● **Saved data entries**
- Opening Delimiter -
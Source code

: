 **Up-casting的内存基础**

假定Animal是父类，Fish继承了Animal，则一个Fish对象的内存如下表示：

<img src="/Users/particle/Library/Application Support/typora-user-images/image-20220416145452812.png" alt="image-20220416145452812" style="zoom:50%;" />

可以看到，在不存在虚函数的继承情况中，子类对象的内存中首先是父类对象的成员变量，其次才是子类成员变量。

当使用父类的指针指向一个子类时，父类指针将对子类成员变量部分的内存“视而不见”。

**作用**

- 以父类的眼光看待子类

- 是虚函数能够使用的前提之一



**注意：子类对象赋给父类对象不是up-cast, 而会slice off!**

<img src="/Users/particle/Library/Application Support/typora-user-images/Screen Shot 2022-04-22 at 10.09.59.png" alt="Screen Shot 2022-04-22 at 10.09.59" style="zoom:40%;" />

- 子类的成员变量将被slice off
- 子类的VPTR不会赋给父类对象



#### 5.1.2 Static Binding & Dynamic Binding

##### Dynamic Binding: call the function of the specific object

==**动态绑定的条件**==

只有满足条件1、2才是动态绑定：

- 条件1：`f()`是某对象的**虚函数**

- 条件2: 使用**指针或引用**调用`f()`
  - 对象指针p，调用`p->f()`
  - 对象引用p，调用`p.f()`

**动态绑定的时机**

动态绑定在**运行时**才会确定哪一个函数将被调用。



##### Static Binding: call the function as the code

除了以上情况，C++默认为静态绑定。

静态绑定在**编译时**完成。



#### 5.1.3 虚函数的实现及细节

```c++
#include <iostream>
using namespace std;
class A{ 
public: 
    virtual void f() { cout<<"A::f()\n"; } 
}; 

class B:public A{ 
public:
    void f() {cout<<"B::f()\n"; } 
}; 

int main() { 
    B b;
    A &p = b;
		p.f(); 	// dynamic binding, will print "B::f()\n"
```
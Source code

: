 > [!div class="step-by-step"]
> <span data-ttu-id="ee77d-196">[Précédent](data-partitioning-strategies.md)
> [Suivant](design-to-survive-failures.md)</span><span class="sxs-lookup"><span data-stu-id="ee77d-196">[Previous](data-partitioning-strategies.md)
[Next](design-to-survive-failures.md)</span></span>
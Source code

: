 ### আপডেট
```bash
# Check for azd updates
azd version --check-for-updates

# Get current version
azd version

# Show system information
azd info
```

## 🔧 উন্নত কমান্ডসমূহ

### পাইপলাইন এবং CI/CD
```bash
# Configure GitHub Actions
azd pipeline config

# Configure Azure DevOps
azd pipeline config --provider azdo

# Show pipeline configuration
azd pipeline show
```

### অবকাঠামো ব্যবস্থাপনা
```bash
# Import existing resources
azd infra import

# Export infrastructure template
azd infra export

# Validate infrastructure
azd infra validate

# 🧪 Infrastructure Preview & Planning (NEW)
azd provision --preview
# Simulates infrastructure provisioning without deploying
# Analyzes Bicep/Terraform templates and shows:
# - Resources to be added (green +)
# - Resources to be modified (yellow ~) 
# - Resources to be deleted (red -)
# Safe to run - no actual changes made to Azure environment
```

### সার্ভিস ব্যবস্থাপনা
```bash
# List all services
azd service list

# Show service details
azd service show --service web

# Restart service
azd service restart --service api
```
- Closing Delimiter -
● **WHAT TO PRODUCE**
Output exactly the lines of the records from the first through the one bearing "- 子类的VPTR不会赋给父类对象", both ends included.

● **EXERCISE RESPONSE**
Source code

: **Up-casting的内存基础**

假定Animal是父类，Fish继承了Animal，则一个Fish对象的内存如下表示：

<img src="/Users/particle/Library/Application Support/typora-user-images/image-20220416145452812.png" alt="image-20220416145452812" style="zoom:50%;" />

可以看到，在不存在虚函数的继承情况中，子类对象的内存中首先是父类对象的成员变量，其次才是子类成员变量。

当使用父类的指针指向一个子类时，父类指针将对子类成员变量部分的内存“视而不见”。

**作用**

- 以父类的眼光看待子类

- 是虚函数能够使用的前提之一



**注意：子类对象赋给父类对象不是up-cast, 而会slice off!**

<img src="/Users/particle/Library/Application Support/typora-user-images/Screen Shot 2022-04-22 at 10.09.59.png" alt="Screen Shot 2022-04-22 at 10.09.59" style="zoom:40%;" />

- 子类的成员变量将被slice off
- 子类的VPTR不会赋给父类对象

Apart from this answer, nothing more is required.